Start of Available data

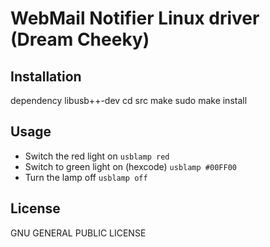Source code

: WebMail Notifier Linux driver (Dream Cheeky)
============================================

Installation
------------
dependency libusb++-dev
    cd src
    make
    sudo make install

Usage
-----

 * Switch the red light on `usblamp red`
 * Switch to green light on (hexcode) `usblamp #00FF00`
 * Turn the lamp off `usblamp off`

License
-------

GNU GENERAL PUBLIC LICENSE 
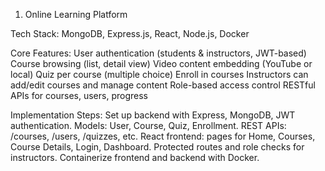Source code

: 1. Online Learning Platform

Tech Stack: MongoDB, Express.js, React, Node.js, Docker

Core Features:
User authentication (students & instructors, JWT-based)
Course browsing (list, detail view)
Video content embedding (YouTube or local)
Quiz per course (multiple choice)
Enroll in courses
Instructors can add/edit courses and manage content
Role-based access control
RESTful APIs for courses, users, progress

Implementation Steps:
Set up backend with Express, MongoDB, JWT authentication.
Models: User, Course, Quiz, Enrollment.
REST APIs: /courses, /users, /quizzes, etc.
React frontend: pages for Home, Courses, Course Details, Login, Dashboard.
Protected routes and role checks for instructors.
Containerize frontend and backend with Docker.

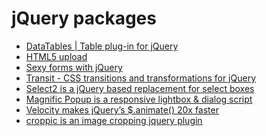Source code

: jQuery packages
===============
 - [DataTables | Table plug-in for jQuery](http://datatables.net/)
 - [HTML5 upload](http://www.plupload.com/)
 - [Sexy forms with jQuery](http://uniformjs.com)
 - [Transit - CSS transitions and transformations for jQuery](http://ricostacruz.com/jquery.transit/)
 - [Select2 is a jQuery based replacement for select boxes](http://ivaynberg.github.io/select2/)
 - [Magnific Popup is a responsive lightbox & dialog script](http://dimsemenov.com/plugins/magnific-popup/)
 - [Velocity makes jQuery’s $.animate() 20x faster](http://julian.com/research/velocity/)
 - [croppic is an image cropping jquery plugin](http://www.croppic.net/)
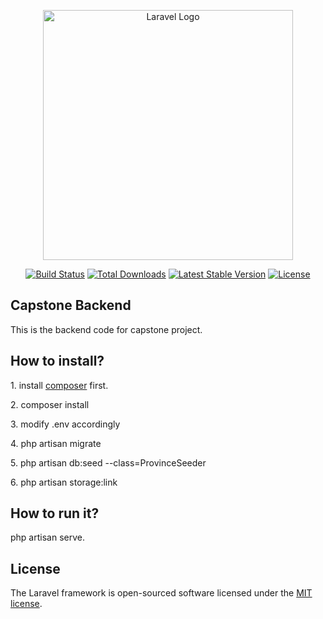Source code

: <p align="center"><a href="https://laravel.com" target="_blank"><img src="https://raw.githubusercontent.com/laravel/art/master/logo-lockup/5%20SVG/2%20CMYK/1%20Full%20Color/laravel-logolockup-cmyk-red.svg" width="400" alt="Laravel Logo"></a></p>

<p align="center">
<a href="https://github.com/laravel/framework/actions"><img src="https://github.com/laravel/framework/workflows/tests/badge.svg" alt="Build Status"></a>
<a href="https://packagist.org/packages/laravel/framework"><img src="https://img.shields.io/packagist/dt/laravel/framework" alt="Total Downloads"></a>
<a href="https://packagist.org/packages/laravel/framework"><img src="https://img.shields.io/packagist/v/laravel/framework" alt="Latest Stable Version"></a>
<a href="https://packagist.org/packages/laravel/framework"><img src="https://img.shields.io/packagist/l/laravel/framework" alt="License"></a>
</p>

## Capstone Backend
<p>This is the backend code for capstone project.</p>

## How to install?
<p>1. install <a href="https://getcomposer.org/doc/00-intro.md#installation-windows">composer</a> first.</p>
<p>2. composer install</p>
<p>3. modify .env accordingly</p>
<p>4. php artisan migrate </p>
<p>5. php artisan db:seed --class=ProvinceSeeder</p>
<p>6. php artisan storage:link</p>

## How to run it?
<p>php artisan serve.</p>

## License

The Laravel framework is open-sourced software licensed under the [MIT license](https://opensource.org/licenses/MIT).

End of Available data

Task prompt: What lines above contain the string "usblamp"? Copy all of them.

Solution to the problem:
 * Switch the red light on `usblamp red`
 * Switch to green light on (hexcode) `usblamp #00FF00`
 * Turn the lamp off `usblamp off`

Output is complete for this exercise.